India's Inflation Measurement Framework Gets Major Overhaul with New CPI Series
India's New CPI Framework: Biggest Update in Over a Decade

India's Inflation Measurement Framework Undergoes Significant Transformation

India's approach to measuring retail inflation is undergoing its most substantial revision in more than a decade, with the statistics ministry announcing a completely revamped Consumer Price Index framework that will take effect from January 2026. This comprehensive update promises to deliver a more accurate reflection of contemporary Indian spending patterns and consumption habits.

New CPI Series Built on Latest Consumption Data

The foundation of this transformation lies in the 2023-24 Household Consumption Expenditure Survey, which provides the crucial spending data that forms the backbone of the new index. By establishing 2024 as the base year, the updated CPI moves away from the outdated 2012 series that has guided inflation measurement for over twelve years.

The structural changes represent a quantum leap in how India tracks price movements, with the number of major spending categories expanding dramatically from just six divisions to twelve distinct categories. This restructuring follows international standards established by the Classification of Individual Consumption According to Purpose 2018 framework, bringing India's methodology in line with global best practices.

Food Weight Reduction and Basket Expansion

The most consequential change in the new CPI series involves the significantly reduced emphasis on food and beverages. In the previous 2012 series, this category commanded nearly 46% of the overall basket weight, but this will decline substantially to just 37% in the updated framework. Specifically, food alone will see its weight decrease from 39% to 35%, marking a notable recalibration.

This adjustment carries profound implications for inflation measurement, particularly given the volatile nature of food prices that have demonstrated their capacity to dramatically influence headline inflation figures, as witnessed throughout 2024 and 2025. With reduced weighting, future food price shocks will exert less dramatic influence on overall inflation readings.

The expanded tracking framework now monitors 358 distinct items across twelve divisions, organized into 43 groups, 62 classes, and 192 sub-classes. This represents a substantial increase from the 299 items tracked across just six groups and 23 sub-groups in the previous series. The previously broad "miscellaneous" category, which encompassed everything from healthcare to entertainment to personal care expenditures, has been systematically divided into multiple specific divisions for greater precision.

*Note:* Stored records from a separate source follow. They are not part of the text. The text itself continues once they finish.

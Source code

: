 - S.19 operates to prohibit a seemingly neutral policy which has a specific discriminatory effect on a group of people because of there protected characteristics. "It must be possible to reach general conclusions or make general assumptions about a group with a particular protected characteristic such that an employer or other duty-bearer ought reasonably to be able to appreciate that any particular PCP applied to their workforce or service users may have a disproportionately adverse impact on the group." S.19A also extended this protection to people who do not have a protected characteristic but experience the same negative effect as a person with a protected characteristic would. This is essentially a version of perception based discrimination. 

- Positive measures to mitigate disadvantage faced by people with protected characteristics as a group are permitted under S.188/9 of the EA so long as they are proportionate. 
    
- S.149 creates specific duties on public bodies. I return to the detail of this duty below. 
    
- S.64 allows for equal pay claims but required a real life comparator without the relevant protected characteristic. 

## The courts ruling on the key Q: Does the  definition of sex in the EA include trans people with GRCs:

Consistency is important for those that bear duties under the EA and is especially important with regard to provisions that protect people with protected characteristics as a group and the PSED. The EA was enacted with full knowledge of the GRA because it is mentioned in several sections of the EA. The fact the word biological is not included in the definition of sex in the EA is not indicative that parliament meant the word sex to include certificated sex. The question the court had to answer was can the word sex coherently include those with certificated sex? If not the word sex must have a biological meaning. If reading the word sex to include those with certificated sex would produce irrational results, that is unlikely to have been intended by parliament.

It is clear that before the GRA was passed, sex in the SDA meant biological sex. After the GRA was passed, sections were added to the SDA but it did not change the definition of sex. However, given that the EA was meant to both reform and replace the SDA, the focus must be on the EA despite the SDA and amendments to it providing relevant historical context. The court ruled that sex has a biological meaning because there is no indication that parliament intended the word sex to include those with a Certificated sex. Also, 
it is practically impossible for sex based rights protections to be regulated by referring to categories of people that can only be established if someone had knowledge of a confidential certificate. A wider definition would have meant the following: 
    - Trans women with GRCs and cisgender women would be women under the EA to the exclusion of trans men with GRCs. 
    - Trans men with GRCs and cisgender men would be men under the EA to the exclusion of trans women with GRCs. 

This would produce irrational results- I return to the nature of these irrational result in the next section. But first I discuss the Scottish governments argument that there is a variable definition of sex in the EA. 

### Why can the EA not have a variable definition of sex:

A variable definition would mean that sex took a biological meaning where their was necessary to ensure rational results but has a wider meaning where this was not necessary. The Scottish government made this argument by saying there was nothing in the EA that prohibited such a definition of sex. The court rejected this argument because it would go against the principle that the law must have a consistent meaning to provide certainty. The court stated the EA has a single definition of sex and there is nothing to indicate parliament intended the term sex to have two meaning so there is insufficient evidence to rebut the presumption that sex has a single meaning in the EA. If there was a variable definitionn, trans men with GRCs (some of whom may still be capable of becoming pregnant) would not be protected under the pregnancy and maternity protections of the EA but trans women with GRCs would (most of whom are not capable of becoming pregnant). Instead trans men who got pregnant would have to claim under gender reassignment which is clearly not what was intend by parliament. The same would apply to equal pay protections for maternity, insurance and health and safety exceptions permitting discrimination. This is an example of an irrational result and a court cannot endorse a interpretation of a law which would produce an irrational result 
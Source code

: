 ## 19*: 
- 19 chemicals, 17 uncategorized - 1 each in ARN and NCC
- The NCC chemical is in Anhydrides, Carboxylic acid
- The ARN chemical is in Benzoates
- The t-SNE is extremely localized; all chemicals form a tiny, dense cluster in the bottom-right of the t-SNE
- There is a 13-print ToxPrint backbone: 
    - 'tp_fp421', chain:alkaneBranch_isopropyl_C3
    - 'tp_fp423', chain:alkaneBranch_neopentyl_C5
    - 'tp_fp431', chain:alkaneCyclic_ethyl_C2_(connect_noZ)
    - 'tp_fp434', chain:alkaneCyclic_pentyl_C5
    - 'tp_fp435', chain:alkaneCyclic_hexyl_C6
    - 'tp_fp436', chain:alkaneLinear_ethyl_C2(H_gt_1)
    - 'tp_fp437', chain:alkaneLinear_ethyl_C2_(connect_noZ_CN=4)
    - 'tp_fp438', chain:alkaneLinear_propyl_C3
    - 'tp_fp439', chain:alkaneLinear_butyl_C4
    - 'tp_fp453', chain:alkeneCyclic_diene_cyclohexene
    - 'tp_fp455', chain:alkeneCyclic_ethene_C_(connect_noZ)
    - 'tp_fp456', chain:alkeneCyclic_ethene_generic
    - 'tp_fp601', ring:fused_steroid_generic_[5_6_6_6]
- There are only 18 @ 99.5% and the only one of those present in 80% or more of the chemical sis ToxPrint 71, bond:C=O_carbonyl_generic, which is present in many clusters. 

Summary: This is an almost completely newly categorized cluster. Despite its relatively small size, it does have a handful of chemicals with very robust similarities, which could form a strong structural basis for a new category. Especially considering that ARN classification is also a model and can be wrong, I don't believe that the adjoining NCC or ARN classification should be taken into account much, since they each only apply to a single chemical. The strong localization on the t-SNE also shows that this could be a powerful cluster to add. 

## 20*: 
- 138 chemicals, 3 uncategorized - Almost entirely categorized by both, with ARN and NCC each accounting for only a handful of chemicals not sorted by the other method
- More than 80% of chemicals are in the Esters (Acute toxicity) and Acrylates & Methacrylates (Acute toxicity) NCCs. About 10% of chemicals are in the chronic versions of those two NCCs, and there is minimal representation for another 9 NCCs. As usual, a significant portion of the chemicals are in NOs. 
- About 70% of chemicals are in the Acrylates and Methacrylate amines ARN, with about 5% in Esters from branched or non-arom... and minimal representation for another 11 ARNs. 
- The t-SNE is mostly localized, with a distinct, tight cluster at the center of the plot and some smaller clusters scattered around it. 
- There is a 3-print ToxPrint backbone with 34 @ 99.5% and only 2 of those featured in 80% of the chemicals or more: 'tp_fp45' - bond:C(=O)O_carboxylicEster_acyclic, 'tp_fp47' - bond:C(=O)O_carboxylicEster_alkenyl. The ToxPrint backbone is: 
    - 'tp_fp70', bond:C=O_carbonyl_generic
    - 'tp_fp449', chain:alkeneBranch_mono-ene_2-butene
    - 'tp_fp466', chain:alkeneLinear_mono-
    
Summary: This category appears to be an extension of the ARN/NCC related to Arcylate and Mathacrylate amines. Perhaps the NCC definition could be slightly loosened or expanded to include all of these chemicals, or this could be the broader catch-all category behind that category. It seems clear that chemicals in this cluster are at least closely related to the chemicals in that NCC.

State-Level Weight Recalibration

Beyond the national-level changes, the new CPI framework also recalibrates how individual states and union territories contribute to the headline inflation index. While most states will experience relatively minor adjustments within a range of -0.5 to 0.5 percentage points, four states will see more substantial modifications to their weighting.

Bihar and Tamil Nadu emerge as the primary beneficiaries of this recalibration, receiving the most significant increases in their CPI weights. Conversely, Maharashtra faces the most pronounced reduction with a 2.6 percentage point decline, while West Bengal's weight decreases by 0.59 percentage points. These adjustments reflect evolving consumption patterns and economic contributions across different regions of the country.

Implementation Timeline and Significance

The official release of the new CPI series is scheduled for 12 February 2026, marking a milestone in India's economic measurement capabilities. This comprehensive update arrives after more than a decade of relying on the previous framework, during which time Indian consumption patterns have evolved dramatically.

Most other major spending categories will experience only marginal adjustments in the new series, with weights shifting slightly upward or downward to better reflect contemporary expenditure realities. The transformation represents a sophisticated response to changing economic dynamics and promises to deliver more nuanced, accurate inflation data that policymakers, businesses, and consumers can rely upon for informed decision-making.